The President begins his Parade address by expressing his regret that he “couldn’t be at every high school and college commencement this year.” This might seem uncontroversial, but it actually raises one of the most fundamental problems with any president forcing himself into a child’s schooling: Under the Constitution, the federal government has no authority to interfere in education.  With this president especially, though, it appears that among the ever-growing titles accompanying the presidency is now Principal-in-Chief. But that is most definitely not a legitimate presidential title, and at the very least taking it ensures that education – even if unintended – will constantly be wrapped up in White House level politics. So when kids should be sitting in their classes learning, they’ll be increasingly swept up in national political storms, just as happened last September.

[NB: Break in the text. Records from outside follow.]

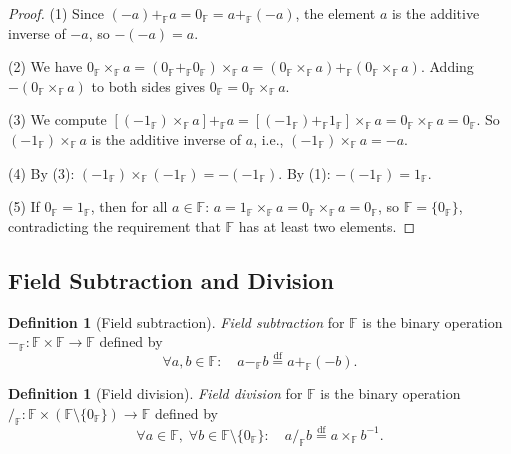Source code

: \documentclass[11pt, a4paper, notitlepage]{report}
\theoremstyle{definition}
\newtheorem{definition}[theorem]{Definition}
\theoremstyle{remark}
\begin{document}
\begin{proof}
(1) Since $(-a) +_\mathbb{F} a = 0_\mathbb{F} = a +_\mathbb{F} (-a)$, the element $a$ is the additive inverse of $-a$, so $-(-a) = a$.

(2) We have $0_\mathbb{F} \times_\mathbb{F} a = (0_\mathbb{F} +_\mathbb{F} 0_\mathbb{F}) \times_\mathbb{F} a = (0_\mathbb{F} \times_\mathbb{F} a) +_\mathbb{F} (0_\mathbb{F} \times_\mathbb{F} a)$. Adding $-(0_\mathbb{F} \times_\mathbb{F} a)$ to both sides gives $0_\mathbb{F} = 0_\mathbb{F} \times_\mathbb{F} a$.

(3) We compute $[(-1_\mathbb{F}) \times_\mathbb{F} a] +_\mathbb{F} a = [(-1_\mathbb{F}) +_\mathbb{F} 1_\mathbb{F}] \times_\mathbb{F} a = 0_\mathbb{F} \times_\mathbb{F} a = 0_\mathbb{F}$. So $(-1_\mathbb{F}) \times_\mathbb{F} a$ is the additive inverse of $a$, i.e., $(-1_\mathbb{F}) \times_\mathbb{F} a = -a$.

(4) By (3): $(-1_\mathbb{F}) \times_\mathbb{F} (-1_\mathbb{F}) = -(-1_\mathbb{F})$. By (1): $-(-1_\mathbb{F}) = 1_\mathbb{F}$.

(5) If $0_\mathbb{F} = 1_\mathbb{F}$, then for all $a \in \mathbb{F}$: $a = 1_\mathbb{F} \times_\mathbb{F} a = 0_\mathbb{F} \times_\mathbb{F} a = 0_\mathbb{F}$, so $\mathbb{F} = \{0_\mathbb{F}\}$, contradicting the requirement that $\mathbb{F}$ has at least two elements.
\end{proof}

\subsection{Field Subtraction and Division}

\begin{definition}[Field subtraction]\label{def:field-subtraction}
\emph{Field subtraction} for $\mathbb{F}$ is the binary operation $-_\mathbb{F} : \mathbb{F} \times \mathbb{F} \to \mathbb{F}$ defined by
\[ \forall a, b \in \mathbb{F}: \quad a -_\mathbb{F} b \stackrel{\mathrm{df}}{=} a +_\mathbb{F} (-b). \]
\end{definition}

\begin{definition}[Field division]\label{def:field-division}
\emph{Field division} for $\mathbb{F}$ is the binary operation $/_\mathbb{F} : \mathbb{F} \times (\mathbb{F} \setminus \{0_\mathbb{F}\}) \to \mathbb{F}$ defined by
\[ \forall a \in \mathbb{F},\; \forall b \in \mathbb{F} \setminus \{0_\mathbb{F}\}: \quad a/_\mathbb{F} b \stackrel{\mathrm{df}}{=} a \times_\mathbb{F} b^{-1}. \]
\end{definition}
\end{document}
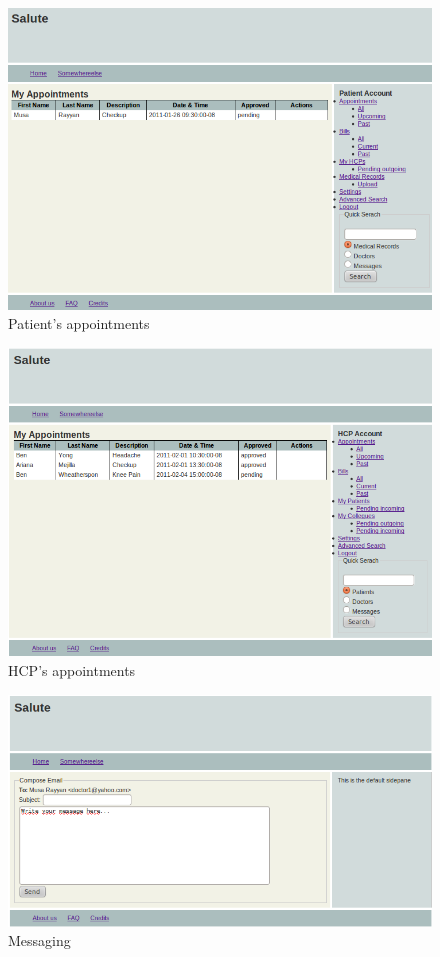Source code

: \documentclass[10pt]{report}
\begin{document}
\begin{figure}
\includegraphics[scale=0.6]{screenshots/Patient_appts.png}
\caption{Patient's appointments}
\end{figure}

\begin{figure}
\includegraphics[scale=0.6]{screenshots/doc_appointments.png}
\caption{HCP's appointments}
\end{figure}

\begin{figure}
\includegraphics[scale=0.6]{screenshots/Messaging.png}
\caption{Messaging}
\end{figure}
\end{document}

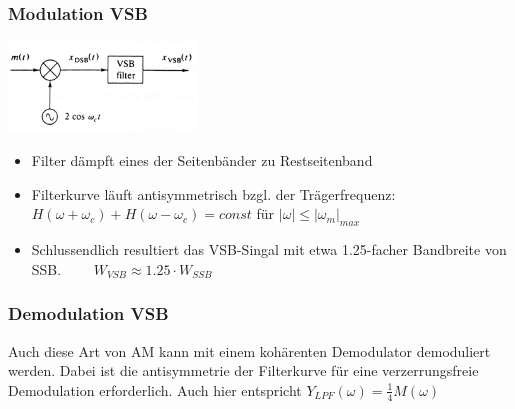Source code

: 	\subsubsection{Modulation VSB}
		\begin{minipage}[t][2.2cm][c]{5.5cm}
    		\includegraphics[width=5cm]{bilder/am_vsb_modulator.png}
		\end{minipage}
		\begin{minipage}[t][2.2cm][c]{12.5cm}	
			\begin{itemize}
				\item Filter d\"ampft eines der Seitenbänder zu Restseitenband
				\item Filterkurve läuft antisymmetrisch bzgl. der Trägerfrequenz: \\
				$H(\omega +
				\omega_c) + H(\omega - \omega_c) = const$ für $|\omega| \leq |\omega_m|_{max}$
				\item Schlussendlich resultiert das VSB-Singal  mit etwa 1.25-facher Bandbreite von SSB. $ \qquad  W_{VSB} \approx 1.25 \cdot W_{SSB} $
			\end{itemize}
		\end{minipage}


\subsubsection{Demodulation VSB}
	Auch diese Art von AM kann mit einem kohärenten Demodulator demoduliert werden. Dabei ist die antisymmetrie der Filterkurve für eine verzerrungsfreie Demodulation erforderlich.
	Auch hier entspricht $Y_{LPF}(\omega) = \frac{1}{4}M(\omega)$


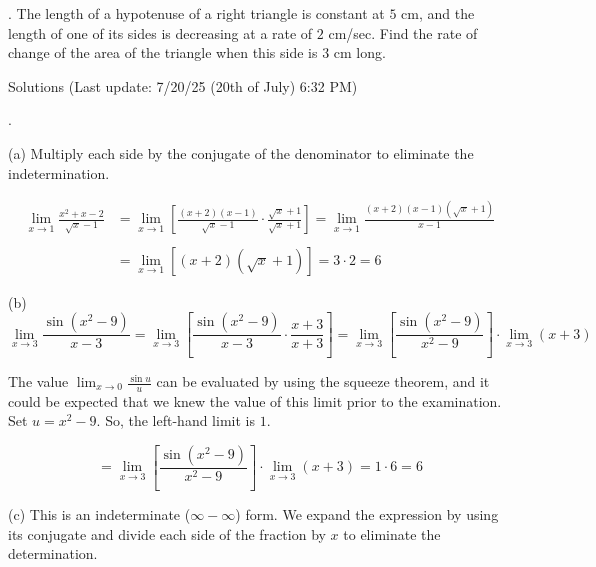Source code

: \documentclass{article}
\begin{document}
\hfill

. The length of a hypotenuse of a right triangle is constant at $5$ cm, and the
length of one of its sides is decreasing at a rate of $2$ cm/sec. Find the rate of change of the area of the triangle when this side is $3$ cm long.

\newpage

\begin{center}
Solutions (Last update: 7/20/25 (20th of July) 6:32 PM)
\end{center}

.

\hfill

\noindent (a) Multiply each side by the conjugate of the denominator to eliminate the indetermination.

\begin{align*}
\lim_{x\to1}\frac{x^2+x-2}{\sqrt x -1}&=\lim_{x\to1}\left[\frac{(x+2)(x-1)}{\sqrt x -1}\cdot \frac{\sqrt x + 1}{\sqrt x +1}\right]=\lim_{x\to1}\frac{(x+2)(x-1)\left(\sqrt x + 1\right)}{x-1}\\\\&=\lim_{x\to1}\left[(x+2)\left(\sqrt x + 1\right)\right] =3\cdot 2 = \boxed6
\end{align*}

\hfill

\noindent (b)
\begin{equation*}
\lim_{x\to 3}\frac{\sin(x^2-9)}{x-3}=\lim_{x\to 3}\left[\frac{\sin(x^2-9)}{x-3}\cdot\frac{x+3}{x+3}\right]=\lim_{x\to3}\left[\frac{\sin(x^2-9)}{x^2-9}\right]\cdot\lim_{x\to 3}(x+3)
\end{equation*}

\hfill

\noindent The value $\displaystyle \lim_{x\to0}\frac{\sin u}{u}$ can be evaluated by using the squeeze theorem, and it could be expected that we knew the value of this limit prior to the examination. Set $u=x^2-9$. So, the left-hand limit is $1$.

\begin{equation*}
=\lim_{x\to3}\left[\frac{\sin(x^2-9)}{x^2-9}\right]\cdot\lim_{x\to 3}(x+3) = 1\cdot 6 = \boxed6
\end{equation*}

\hfill

\noindent (c) This is an indeterminate ($\infty - \infty$) form. We expand the expression by using its conjugate and divide each side of the fraction by $x$ to eliminate the determination.
\end{document}
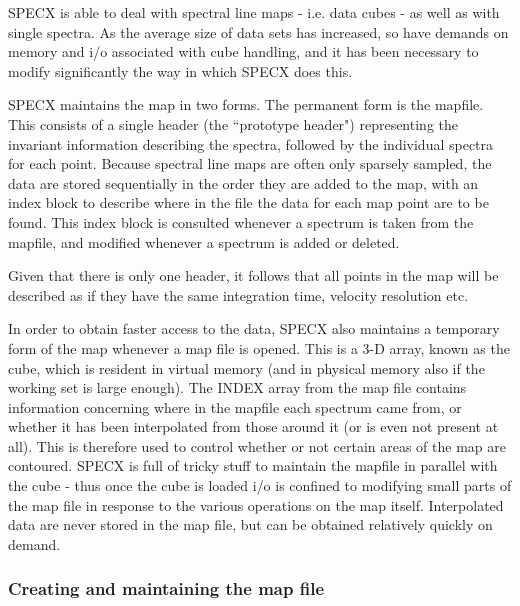 \documentclass[11pt,twoside]{report}
\begin{document}
SPECX is able to deal with spectral line maps - i.e. data cubes - as well as with single spectra. As the average size of data sets has
increased, so have demands on memory and i/o associated with cube handling, and
it has been necessary to modify significantly the way in which SPECX does this.

SPECX maintains the map in two forms. The permanent form is the mapfile.
 This consists of a single header (the ``prototype header")
 representing the invariant information describing the
spectra, followed by the individual spectra for each point. Because spectral
line maps are often only sparsely sampled, the data are stored sequentially in
the order they are added to the map, with an index block  to describe where in the file the data for each map point are to be
found. This index block is consulted whenever a spectrum is taken from the
mapfile, and modified whenever a spectrum is added or deleted.

Given that there is only one header, it follows that all points in the map will
be described as if they have the same integration time, velocity resolution
etc.

In order to obtain faster access to the data, SPECX also maintains a temporary
form of the map whenever a map file is opened. This is a 3-D array, known as
the cube, which is resident in virtual memory (and in physical
memory also if the working set is large enough). The INDEX array from the map
file contains information concerning where in the mapfile each spectrum came
from, or whether it has been interpolated  from those
around it (or is even not present at all). This is therefore used to control
whether or not certain areas of the map are contoured. SPECX is full of tricky
stuff to maintain the mapfile in parallel with the cube - thus once the cube is
loaded i/o is confined to modifying small parts of the map file in response to
the various operations on the map itself. Interpolated data are never stored in
the map file, but can be obtained relatively quickly on demand.

\subsubsection {Creating and maintaining the map file}
\end{document}
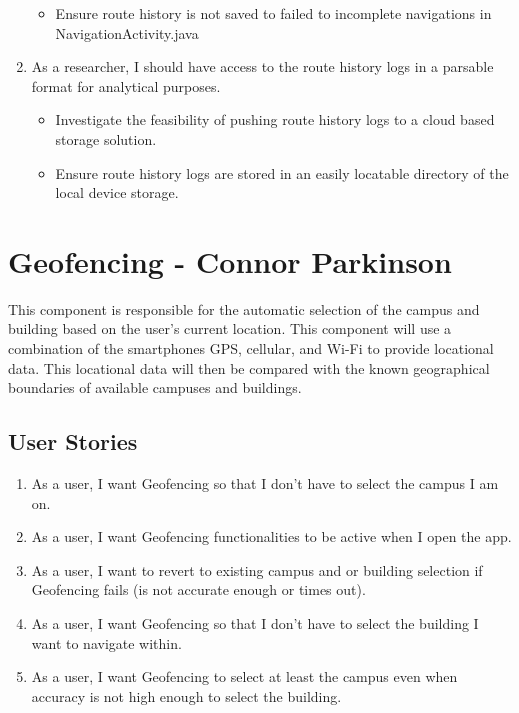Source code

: \documentclass{scrreprt}
\begin{document}
\begin{enumerate}
		\begin{itemize}
			\item Ensure route history is not saved to failed to incomplete navigations in NavigationActivity.java
		\end{itemize}
	
	\item As a researcher, I should have access to the route history logs in a parsable format for analytical purposes.
	
		\begin{itemize}
			\item Investigate the feasibility of pushing route history logs to a cloud based storage solution.
			\item Ensure route history logs are stored in an easily locatable directory of the local device storage.
		\end{itemize}
	
\end{enumerate}

\pagebreak

\section{Geofencing - Connor Parkinson}
This component is responsible for the automatic selection of the campus and building based on the user’s current location. This component will use a combination of the smartphones GPS, cellular, and Wi-Fi to provide locational data. This locational data will then be compared with the known geographical boundaries of available campuses and buildings.

\subsection{User Stories}
\begin{enumerate}
	\item As a user, I want Geofencing so that I don't have to select the campus I am on.
	\item As a user, I want Geofencing functionalities to be active when I open the app.
	\item As a user, I want to revert to existing campus and or building selection if Geofencing fails (is not accurate enough or times out).
	\item As a user, I want Geofencing so that I don't have to select the building I want to navigate within.
	\item As a user, I want Geofencing to select at least the campus even when accuracy is not high enough to select the building.
\end{enumerate}
\end{document}
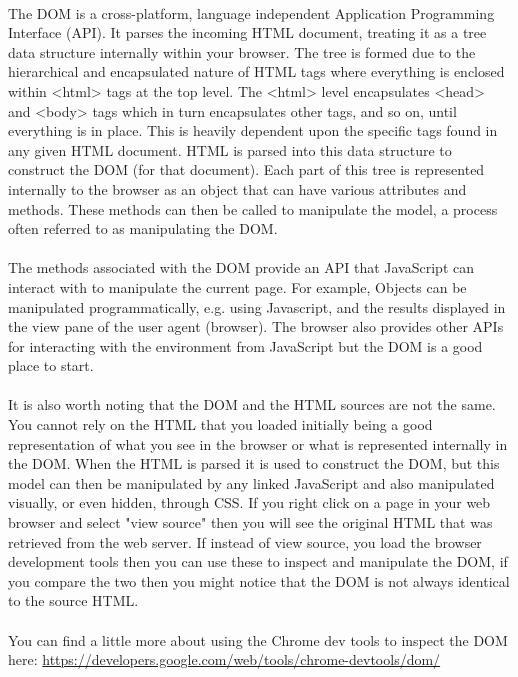 \documentclass[12pt, a4paper, oneside]{book}
\begin{document}
\paragraph{} The DOM is a cross-platform, language independent Application Programming Interface (API). It parses the incoming HTML document, treating it as a tree data structure internally within your browser. The tree is formed due to the hierarchical and encapsulated nature of HTML tags where everything is enclosed within <html> tags at the top level. The <html> level encapsulates <head> and <body> tags which in turn encapsulates other tags, and so on, until everything is in place. This is heavily dependent upon the specific tags found in any given HTML document. HTML is parsed into this data structure to construct the DOM (for that document). Each part of this tree is represented internally to the browser as an object that can have various attributes and methods. These methods can then be called to manipulate the model, a process often referred to as manipulating the DOM. 
\paragraph{} The methods associated with the DOM provide an API that JavaScript can interact with to manipulate the current page. For example, Objects can be manipulated programmatically, e.g. using Javascript, and the results displayed in the view pane of the user agent (browser). The browser also provides other APIs for interacting with the environment from JavaScript but the DOM is a good place to start.
\paragraph{} It is also worth noting that the DOM and the HTML sources are not the same. You cannot rely on the HTML that you loaded initially being a good representation of what you see in the browser or what is represented internally in the DOM. When the HTML is parsed it is used to construct the DOM, but this model can then be manipulated by any linked JavaScript and also manipulated visually, or even hidden, through CSS. If you right click on a page in your web browser and select "view source" then you will see the original HTML that was retrieved from the web server. If instead of view source, you load the browser development tools then you can use these to inspect and manipulate the DOM, if you compare the two then you might notice that the DOM is not always identical to the source HTML.
\paragraph{} You can find a little more about using the Chrome dev tools to inspect the DOM here:
	\url{https://developers.google.com/web/tools/chrome-devtools/dom/}
\end{document}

Unfortunately, with President Obama’s address in Parade, we see exactly why people of all political stripes should demand that the president stay out of their kids’ classrooms: the president very well might push political and social ideas on their kids that they find unacceptable. In the case of President Obama, he has chosen to push his not-so-subtle campaign against Americans who dare to to earn profits – charlatans who try to produce things that others want and need, and earn a living through voluntary exchange – and to continue to elevate to sainthood those who work for nonprofits and, of course, government. Oh, and he throws a bit of alternative-energy environmentalism in there, too:

Of course, each of you has the right to take your diploma and seek the quickest path to the biggest paycheck or the highest title possible. But remember: You can choose to broaden your concerns to include your fellow citizens and country instead. By tying your ambitions to America’s, you’ll hitch your wagon to a cause larger than yourself. You can choose a career in public service or the nonprofit sector, or teach in an underserved school. If you have medical training, you can work in an understaffed clinic. Love science? You can discover new sources of clean energy or launch a business that makes the most efficient and affordable solar panels or wind turbines.

That their kids would be subjected to this sort of politicized, collectivist rhetoric from the president is exactly what numerous parents – many of whom pursue the filthy paychecks that come with manufacturing computers, building houses, keeping a company’s books, editing magazines, and myriad other things that make all Americans’ lives richer – feared in September. And it might very well be what they would have gotten had there not been a public furor well before Obama’s speech was delivered.

Perhaps, though, we owe the President a debt of gratitude for his insatiable desire to interject himself into our children’s education. Thanks to both the uproar created by his September address, and the objectionable content of his Parade message, the President has provided two terrific illustrations of why the federal government should get out of education.  He has also illustrated why overall we need to take education away from politicians and let parents freely choose among private educational options. In short, he has unwittingly cast a bright light on a huge reason we need full educational freedom: Without it, our children will at best be embroiled in repeated political conflict, and at worst truly face political indoctrination.